Comments and Suggestions for Authors

Review of “Enhancing Subband Speech Processing: Integrating …….”

The manuscript primarily explores the effectiveness of the Inter-subNet and multi-view attention (MVA) module in comparison with existing methods. These components are then combined to propose a new architecture for speech enhancement. However, a major concern is that the proposed network does not show any significant improvement over the baseline models.

Major Concerns:

  1. Lack of Discussion on Complex-Valued Speech Enhancement Networks
    • The introduction should also cover complex-valued speech enhancement (SE) networks such as DCCTN, CFTNet, and AERO, which have demonstrated advantages in phase reconstruction. This would provide a more comprehensive background on existing advancements in the field.
  2. Clarification of SIL Block Output
    • In Fig. 1, the input to the SIL block is the magnitude spectrum, but the output is represented as a complex spectrum (Mr +jMi ). The authors should clearly explain how this transformation occurs within the block.
  3. Terminology in Attention Mechanisms
    • In Fig. 2, the terms “global” and “local” attention refer to operations applied along the time and frequency axes, respectively. To avoid ambiguity, it would be more appropriate to explicitly label them as time-axis attention and frequency-axis attention.
  4. Unclear Key Contributions
    • The authors should clearly define the key contributions of the paper, as both Inter-subNet and MVA appear to be adaptations of existing baseline networks rather than novel innovations.
  5. Experimental Setup Limitations
    • The training and testing Signal-to-Noise Ratios (SNRs) used in the experiments are relatively high. To better validate the robustness of the proposed model, the authors should also test under negative SNR conditions, where speech enhancement techniques typically show greater impact.
  6. Minimal Performance Improvement
    • Table 1 presents objective evaluation scores for both the baseline and the proposed architectures. However, the reported improvements are marginal (e.g., 0.16% in STOI), which is statistically insignificant.
    • The same issue persists in Table 2 and Table 3, where the results indicate almost no improvement over the baseline.
  7. Lack of Comparison with State-of-the-Art Models
    • The study does not compare the proposed network with state-of-the-art speech enhancement models. A comparison with leading SE architectures would provide better insight into the model’s effectiveness and practical applicability.

 

While the paper presents an interesting combination of Inter-subNet and MVA modules, the proposed architecture does not demonstrate substantial performance gains over the baseline. Additionally, key methodological aspects require further clarification, and experimental validation should be expanded to include more challenging noise conditions. The manuscript would benefit from a deeper discussion of complex-valued SE networks and a comparative evaluation against state-of-the-art methods.

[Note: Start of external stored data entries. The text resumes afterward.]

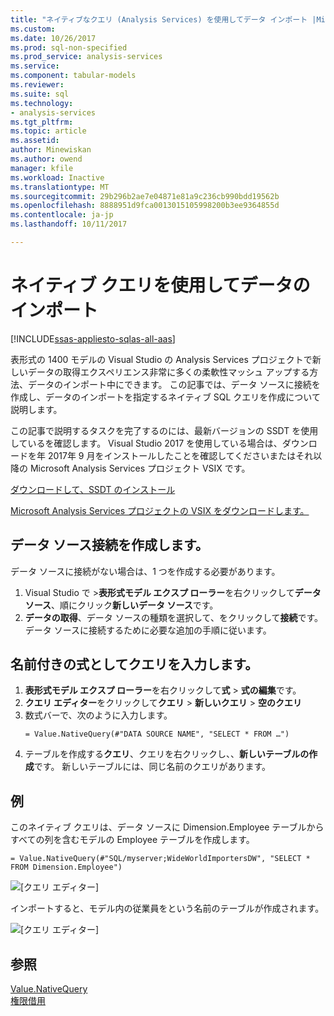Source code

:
 ```yaml
---
title: "ネイティブなクエリ (Analysis Services) を使用してデータ インポート |Microsoft ドキュメント"
ms.custom: 
ms.date: 10/26/2017
ms.prod: sql-non-specified
ms.prod_service: analysis-services
ms.service: 
ms.component: tabular-models
ms.reviewer: 
ms.suite: sql
ms.technology:
- analysis-services
ms.tgt_pltfrm: 
ms.topic: article
ms.assetid: 
author: Minewiskan
ms.author: owend
manager: kfile
ms.workload: Inactive
ms.translationtype: MT
ms.sourcegitcommit: 29b296b2ae7e04871e81a9c236cb990bdd19562b
ms.openlocfilehash: 8888951d9fca0013015105998200b3ee9364855d
ms.contentlocale: ja-jp
ms.lasthandoff: 10/11/2017

---
```

# <a name="import-data-by-using-a-native-query"></a>ネイティブ クエリを使用してデータのインポート

[!INCLUDE[ssas-appliesto-sqlas-all-aas](../../includes/ssas-appliesto-sqlas-all-aas.md)]

表形式の 1400 モデルの Visual Studio の Analysis Services プロジェクトで新しいデータの取得エクスペリエンス非常に多くの柔軟性マッシュ アップする方法、データのインポート中にできます。 この記事では、データ ソースに接続を作成し、データのインポートを指定するネイティブ SQL クエリを作成について説明します。

この記事で説明するタスクを完了するのには、最新バージョンの SSDT を使用しているを確認します。 Visual Studio 2017 を使用している場合は、ダウンロードを年 2017年 9 月をインストールしたことを確認してくださいまたはそれ以降の Microsoft Analysis Services プロジェクト VSIX です。

[ダウンロードして、SSDT のインストール](../../ssdt/download-sql-server-data-tools-ssdt.md)

[Microsoft Analysis Services プロジェクトの VSIX をダウンロードします。](https://marketplace.visualstudio.com/items?itemName=ProBITools.MicrosoftAnalysisServicesModelingProjects)

## <a name="create-a-datasource-connection"></a>データ ソース接続を作成します。
データ ソースに接続がない場合は、1 つを作成する必要があります。

1. Visual Studio で >**表形式モデル エクスプ ローラー**を右クリックして**データソース**、順にクリック**新しいデータ ソース**です。
2. **データの取得**、データ ソースの種類を選択して、をクリックして**接続**です。 データ ソースに接続するために必要な追加の手順に従います。


## <a name="enter-a-query-as-a-named-expression"></a>名前付きの式としてクエリを入力します。
1. **表形式モデル エクスプ ローラー**を右クリックして**式** > **式の編集**です。
2. **クエリ エディター**をクリックして**クエリ** > **新しいクエリ** > **空のクエリ**
3. 数式バーで、次のように入力します。
    ```
    = Value.NativeQuery(#"DATA SOURCE NAME", "SELECT * FROM …")
    ```
4. テーブルを作成する**クエリ**、クエリを右クリックし、、**新しいテーブルの作成**です。 新しいテーブルには、同じ名前のクエリがあります。


## <a name="example"></a>例
このネイティブ クエリは、データ ソースに Dimension.Employee テーブルからすべての列を含むモデルの Employee テーブルを作成します。

```
= Value.NativeQuery(#"SQL/myserver;WideWorldImportersDW", "SELECT * FROM Dimension.Employee")
```
![[クエリ エディター]](media/ssas-import-query-example.png)


インポートすると、モデル内の従業員をという名前のテーブルが作成されます。   

![[クエリ エディター]](media/ssas-import-query-example-table.png)


## <a name="see-also"></a>参照  
 [Value.NativeQuery](https://msdn.microsoft.com/library/mt736917.aspx)   
 [権限借用](../../analysis-services/tabular-models/impersonation-ssas-tabular.md)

Comments on the Quality of English Language

The quality of the paper must be improved.

Author Response

Please see the attachment.

Author Response File: Author Response.pdf

Reviewer 2 Report

Comments and Suggestions for Authors

This study explores improvements to Inter-SubNet, a deep learning-based speech enhancement model, by incorporating a Multi-View Attention (MA) module to refine speech features. The goal is to enhance speech quality, intelligibility, and signal reconstruction accuracy by strategically positioning the MA module within the processing pipeline. The authors propose two variations: IS-IMA (Internal MA), where MA is embedded inside the first SubInter block to enhance features early, and IS-EMA (External MA), where MA is applied between two SIL blocks to refine extracted features before final enhancement. The effectiveness of the models was tested  on the VoiceBank-DEMAND dataset, which contains speech corrupted by real-world noises at various signal-to-noise ratios (SNRs). The training set consists of 11,572 utterances from 28 speakers, while the test set includes 824 utterances from 2 speakers with five types of noise at SNRs of 2.5, 7.5, 12.5, and 17.5 dB. Spectrograms are generated using a 32 ms Hanning window with a 16 ms frame shift, and performance is assessed using PESQ (speech quality), STOI (speech intelligibility), SI-SNR (signal reconstruction accuracy), COVL (perceived quality), and CSIG (signal distortion control).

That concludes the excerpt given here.